Work instructions:
Copy exactly the stretch of data below from the line with "2021-10-09 00:38:51 |" through the line with "2020-12-13 11:36:23 |", including both of those lines.

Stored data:
-*-
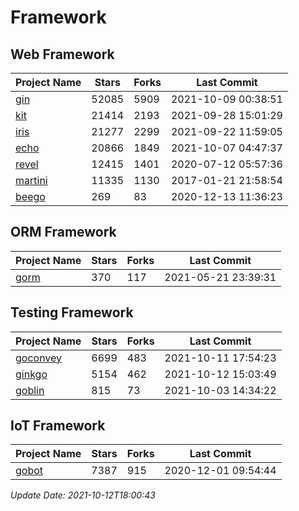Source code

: # Framework

## Web Framework
| Project Name | Stars | Forks | Last Commit |
| ------------ | ----- | ----- | ----------- |
| [gin](https://github.com/gin-gonic/gin) | 52085 | 5909 | 2021-10-09 00:38:51 |
| [kit](https://github.com/go-kit/kit) | 21414 | 2193 | 2021-09-28 15:01:29 |
| [iris](https://github.com/kataras/iris) | 21277 | 2299 | 2021-09-22 11:59:05 |
| [echo](https://github.com/labstack/echo) | 20866 | 1849 | 2021-10-07 04:47:37 |
| [revel](https://github.com/revel/revel) | 12415 | 1401 | 2020-07-12 05:57:36 |
| [martini](https://github.com/go-martini/martini) | 11335 | 1130 | 2017-01-21 21:58:54 |
| [beego](https://github.com/astaxie/beego) | 269 | 83 | 2020-12-13 11:36:23 |

## ORM Framework
| Project Name | Stars | Forks | Last Commit |
| ------------ | ----- | ----- | ----------- |
| [gorm](https://github.com/jinzhu/gorm) | 370 | 117 | 2021-05-21 23:39:31 |

## Testing Framework
| Project Name | Stars | Forks | Last Commit |
| ------------ | ----- | ----- | ----------- |
| [goconvey](https://github.com/smartystreets/goconvey) | 6699 | 483 | 2021-10-11 17:54:23 |
| [ginkgo](https://github.com/onsi/ginkgo) | 5154 | 462 | 2021-10-12 15:03:49 |
| [goblin](https://github.com/franela/goblin) | 815 | 73 | 2021-10-03 14:34:22 |

## IoT Framework
| Project Name | Stars | Forks | Last Commit |
| ------------ | ----- | ----- | ----------- |
| [gobot](https://github.com/hybridgroup/gobot) | 7387 | 915 | 2020-12-01 09:54:44 |

*Update Date: 2021-10-12T18:00:43*
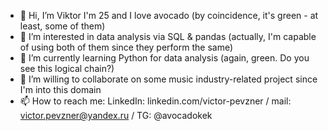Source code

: - 👋 Hi, I’m Viktor I'm 25 and I love avocado (by coincidence, it's green - at least, some of them)
- 👀 I’m interested in data analysis via SQL & pandas (actually, I'm capable of using both of them since they perform the same)
- 🌱 I’m currently learning Python for data analysis (again, green. Do you see this logical chain?)
- 💞️ I’m willing to collaborate on some music industry-related project since I'm into this domain
- 📫 How to reach me: LinkedIn: linkedin.com/victor-pevzner / mail: victor.pevzner@yandex.ru / TG: @avocadokek

<!---
c3c3c3/c3c3c3 is a ✨ special ✨ repository because its `README.md` (this file) appears on your GitHub profile.
You can click the Preview link to take a look at your changes.
--->
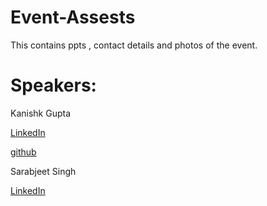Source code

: # Event-Assests
This contains ppts , contact details and photos of the event.

# Speakers:

Kanishk Gupta

[LinkedIn](https://linkedin.com/in/gkanishk)

[github](https://github.com/gkanishk)

Sarabjeet Singh

[LinkedIn](https://www.linkedin.com/in/sarabs3/)

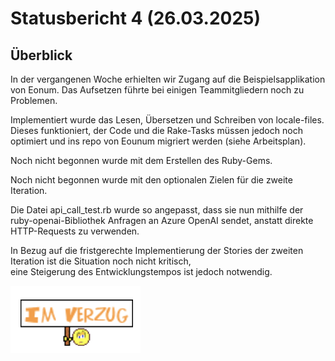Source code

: # Statusbericht 4 (26.03.2025)
## Überblick


In der vergangenen Woche erhielten wir Zugang auf die Beispielsapplikation von Eonum. Das Aufsetzen führte bei einigen
Teammitgliedern noch zu Problemen.

Implementiert wurde das Lesen, Übersetzen und Schreiben von locale-files. Dieses funktioniert, der Code und die Rake-Tasks müssen jedoch noch
optimiert und ins repo von Eounum migriert werden (siehe Arbeitsplan).

Noch nicht begonnen wurde mit dem Erstellen des Ruby-Gems.

Noch nicht begonnen wurde mit den optionalen Zielen für die zweite Iteration.

Die Datei api_call_test.rb wurde so angepasst, dass sie nun mithilfe der ruby-openai-Bibliothek Anfragen 
an Azure OpenAI sendet, anstatt direkte HTTP-Requests zu verwenden. 

In Bezug auf die fristgerechte Implementierung der Stories der zweiten Iteration ist die Situation noch nicht kritisch,  
eine Steigerung des Entwicklungstempos ist jedoch notwendig.

![verzug](./img/verzug.png)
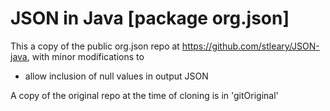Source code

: JSON in Java [package org.json]
===============================

This a copy of the public org.json repo at https://github.com/stleary/JSON-java, with minor 
modifications to

* allow inclusion of null values in output JSON


A copy of the original repo at the time of cloning is in 'gitOriginal'


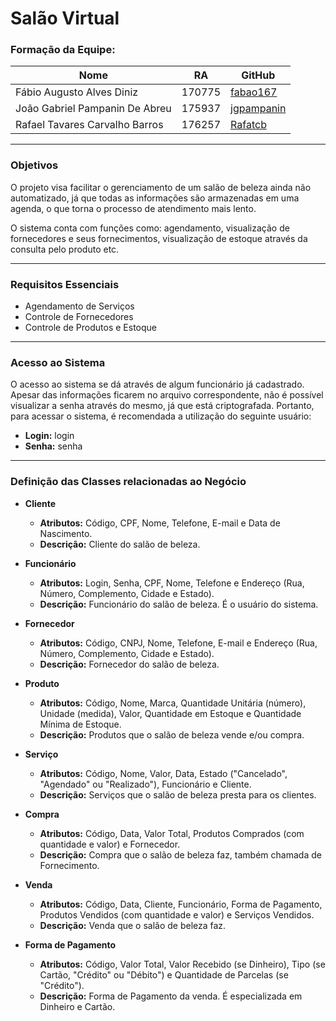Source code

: # Salão Virtual
### Formação da Equipe:
| Nome | RA | GitHub |
| ------ | ------ | ------ |
| Fábio Augusto Alves Diniz | 170775 | [fabao167](https://github.com/fabao167) |
| João Gabriel Pampanin De Abreu | 175937 | [jgpampanin](https://github.com/jgpampanin) |
| Rafael Tavares Carvalho Barros | 176257 | [Rafatcb](https://github.com/Rafatcb) |
***
### Objetivos
O projeto visa facilitar o gerenciamento de um salão de beleza ainda não automatizado, já que todas as informações são armazenadas em uma agenda, o que torna o processo de atendimento mais lento. 

O sistema conta com funções como: agendamento, visualização de fornecedores e seus fornecimentos, visualização de estoque através da consulta pelo produto etc.
***
### Requisitos Essenciais
* Agendamento de Serviços
* Controle de Fornecedores
* Controle de Produtos e Estoque
***
### Acesso ao Sistema
O acesso ao sistema se dá através de algum funcionário já cadastrado. Apesar das informações ficarem no arquivo correspondente, não é possível visualizar a senha através do mesmo, já que está criptografada. Portanto, para acessar o sistema, é recomendada a utilização do seguinte usuário:
* **Login:** login
* **Senha:** senha
***
### Definição das Classes relacionadas ao Negócio
* **Cliente**
  * **Atributos:** Código, CPF, Nome, Telefone, E-mail e Data de Nascimento.
  * **Descrição:** Cliente do salão de beleza.
  
* **Funcionário**
  * **Atributos:** Login, Senha, CPF, Nome, Telefone e Endereço (Rua, Número, Complemento, Cidade e Estado).
  * **Descrição:** Funcionário do salão de beleza. É o usuário do sistema.
  
* **Fornecedor**
  * **Atributos:** Código, CNPJ, Nome, Telefone, E-mail e Endereço (Rua, Número, Complemento, Cidade e Estado).
  * **Descrição:** Fornecedor do salão de beleza.
  
* **Produto**
  * **Atributos:** Código, Nome, Marca, Quantidade Unitária (número), Unidade (medida), Valor, Quantidade em Estoque e Quantidade Mínima de Estoque.
  * **Descrição:** Produtos que o salão de beleza vende e/ou compra.
  
* **Serviço**
  * **Atributos:** Código, Nome, Valor, Data, Estado ("Cancelado", "Agendado" ou "Realizado"), Funcionário e Cliente.
  * **Descrição:** Serviços que o salão de beleza presta para os clientes.
  
* **Compra**
  * **Atributos:** Código, Data, Valor Total, Produtos Comprados (com quantidade e valor) e Fornecedor.
  * **Descrição:** Compra que o salão de beleza faz, também chamada de Fornecimento.
  
* **Venda**
  * **Atributos:** Código, Data, Cliente, Funcionário, Forma de Pagamento, Produtos Vendidos (com quantidade e valor) e Serviços Vendidos.
  * **Descrição:** Venda que o salão de beleza faz.
  
* **Forma de Pagamento**
  * **Atributos:** Código, Valor Total, Valor Recebido (se Dinheiro), Tipo (se Cartão, "Crédito" ou "Débito") e Quantidade de Parcelas (se "Crédito").
  * **Descrição:** Forma de Pagamento da venda. É especializada em Dinheiro e Cartão.
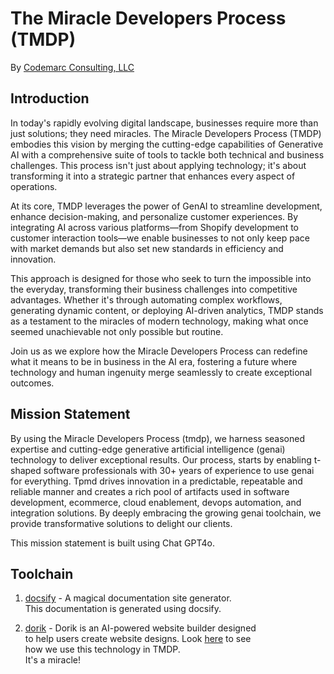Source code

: # The Miracle Developers Process (TMDP)
By [Codemarc Consulting, LLC]

## Introduction
In today's rapidly evolving digital landscape, businesses require more than just solutions; they need miracles. The Miracle Developers Process (TMDP) embodies this vision by merging the cutting-edge capabilities of Generative AI with a comprehensive suite of tools to tackle both technical and business challenges. This process isn't just about applying technology; it's about transforming it into a strategic partner that enhances every aspect of operations.

At its core, TMDP leverages the power of GenAI to streamline development, enhance decision-making, and personalize customer experiences. By integrating AI across various platforms—from Shopify development to customer interaction tools—we enable businesses to not only keep pace with market demands but also set new standards in efficiency and innovation.

This approach is designed for those who seek to turn the impossible into the everyday, transforming their business challenges into competitive advantages. Whether it's through automating complex workflows, generating dynamic content, or deploying AI-driven analytics, TMDP stands as a testament to the miracles of modern technology, making what once seemed unachievable not only possible but routine.

Join us as we explore how the Miracle Developers Process can redefine what it means to be in business in the AI era, fostering a future where technology and human ingenuity merge seamlessly to create exceptional outcomes.

## Mission Statement

By using the Miracle Developers Process (tmdp), we harness seasoned expertise and cutting-edge generative artificial intelligence (genai) technology to deliver exceptional results. Our process, starts by enabling t-shaped software professionals with 30+ years of experience to use genai for everything. Tpmd drives innovation in a predictable, repeatable and reliable manner and creates a rich pool of artifacts used in software development, ecommerce, cloud enablement, devops automation, and integration solutions. By deeply embracing the growing genai toolchain, we provide transformative solutions to delight our clients.  

This mission statement is built using Chat GPT4o.

## Toolchain

1. [docsify] - A magical documentation site generator.  
This documentation is generated using docsify.

2. [dorik] - Dorik is an AI-powered website builder designed  
to help users create website designs. Look [here](./dorik/dorik.md) to see  
how we
use this technology in TMDP.   
It's a miracle!


[Codemarc Consulting, LLC]: https://codemarc.net
[docsify]: https://docsify.js.org/#/
[dorik]: https://dorik.com/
-*-
Answer for this exercise:
| [gin](https://github.com/gin-gonic/gin) | 52085 | 5909 | 2021-10-09 00:38:51 |
| [kit](https://github.com/go-kit/kit) | 21414 | 2193 | 2021-09-28 15:01:29 |
| [iris](https://github.com/kataras/iris) | 21277 | 2299 | 2021-09-22 11:59:05 |
| [echo](https://github.com/labstack/echo) | 20866 | 1849 | 2021-10-07 04:47:37 |
| [revel](https://github.com/revel/revel) | 12415 | 1401 | 2020-07-12 05:57:36 |
| [martini](https://github.com/go-martini/martini) | 11335 | 1130 | 2017-01-21 21:58:54 |
| [beego](https://github.com/astaxie/beego) | 269 | 83 | 2020-12-13 11:36:23 |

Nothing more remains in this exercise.